Copy exactly the lines from the beginning of the data down to and including the line holding "# II. BOARD COMPOSITION", without any pictures.

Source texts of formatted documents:
━━━━━━
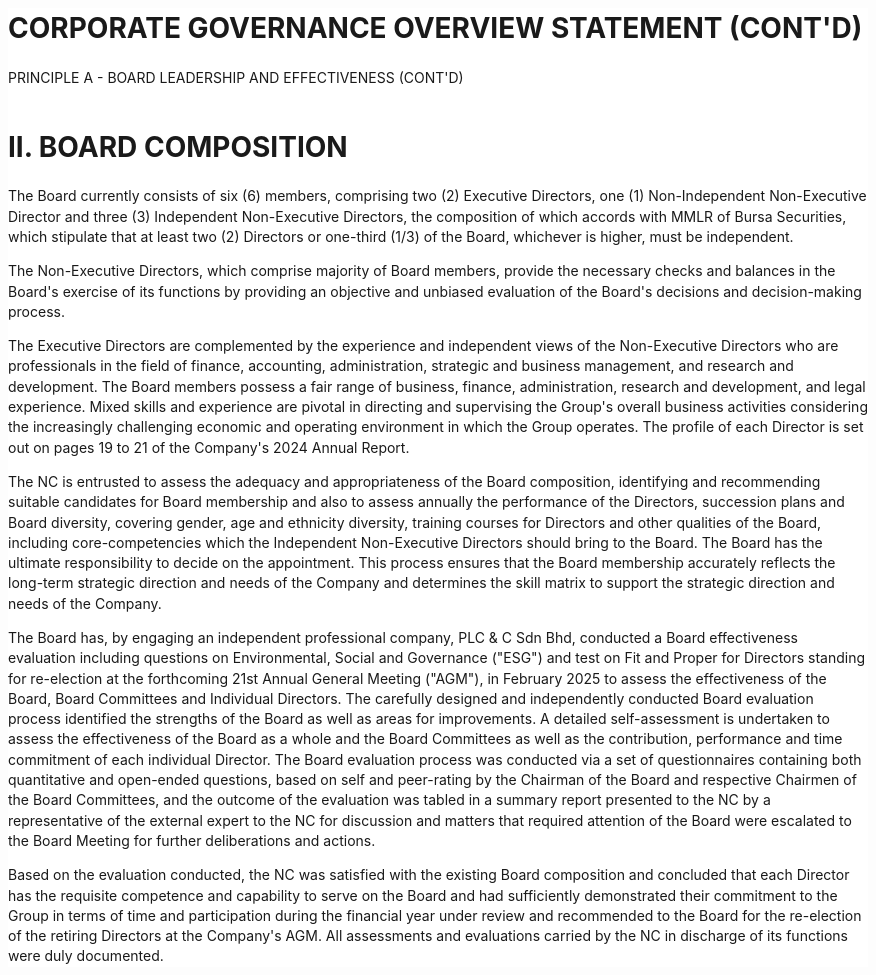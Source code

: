 
# CORPORATE GOVERNANCE OVERVIEW STATEMENT (CONT'D)

PRINCIPLE A - BOARD LEADERSHIP AND EFFECTIVENESS (CONT'D)

# II. BOARD COMPOSITION

The Board currently consists of six (6) members, comprising two (2) Executive Directors, one (1) Non-Independent Non-Executive Director and three (3) Independent Non-Executive Directors, the composition of which accords with MMLR of Bursa Securities, which stipulate that at least two (2) Directors or one-third (1/3) of the Board, whichever is higher, must be independent.

The Non-Executive Directors, which comprise majority of Board members, provide the necessary checks and balances in the Board's exercise of its functions by providing an objective and unbiased evaluation of the Board's decisions and decision-making process.

The Executive Directors are complemented by the experience and independent views of the Non-Executive Directors who are professionals in the field of finance, accounting, administration, strategic and business management, and research and development. The Board members possess a fair range of business, finance, administration, research and development, and legal experience. Mixed skills and experience are pivotal in directing and supervising the Group's overall business activities considering the increasingly challenging economic and operating environment in which the Group operates. The profile of each Director is set out on pages 19 to 21 of the Company's 2024 Annual Report.

The NC is entrusted to assess the adequacy and appropriateness of the Board composition, identifying and recommending suitable candidates for Board membership and also to assess annually the performance of the Directors, succession plans and Board diversity, covering gender, age and ethnicity diversity, training courses for Directors and other qualities of the Board, including core-competencies which the Independent Non-Executive Directors should bring to the Board. The Board has the ultimate responsibility to decide on the appointment. This process ensures that the Board membership accurately reflects the long-term strategic direction and needs of the Company and determines the skill matrix to support the strategic direction and needs of the Company.

The Board has, by engaging an independent professional company, PLC & C Sdn Bhd, conducted a Board effectiveness evaluation including questions on Environmental, Social and Governance ("ESG") and test on Fit and Proper for Directors standing for re-election at the forthcoming 21st Annual General Meeting ("AGM"), in February 2025 to assess the effectiveness of the Board, Board Committees and Individual Directors. The carefully designed and independently conducted Board evaluation process identified the strengths of the Board as well as areas for improvements. A detailed self-assessment is undertaken to assess the effectiveness of the Board as a whole and the Board Committees as well as the contribution, performance and time commitment of each individual Director. The Board evaluation process was conducted via a set of questionnaires containing both quantitative and open-ended questions, based on self and peer-rating by the Chairman of the Board and respective Chairmen of the Board Committees, and the outcome of the evaluation was tabled in a summary report presented to the NC by a representative of the external expert to the NC for discussion and matters that required attention of the Board were escalated to the Board Meeting for further deliberations and actions.

Based on the evaluation conducted, the NC was satisfied with the existing Board composition and concluded that each Director has the requisite competence and capability to serve on the Board and had sufficiently demonstrated their commitment to the Group in terms of time and participation during the financial year under review and recommended to the Board for the re-election of the retiring Directors at the Company's AGM. All assessments and evaluations carried by the NC in discharge of its functions were duly documented.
━━━━━━
**Written answer:**
Source code

: 
# CORPORATE GOVERNANCE OVERVIEW STATEMENT (CONT'D)

PRINCIPLE A - BOARD LEADERSHIP AND EFFECTIVENESS (CONT'D)

# II. BOARD COMPOSITION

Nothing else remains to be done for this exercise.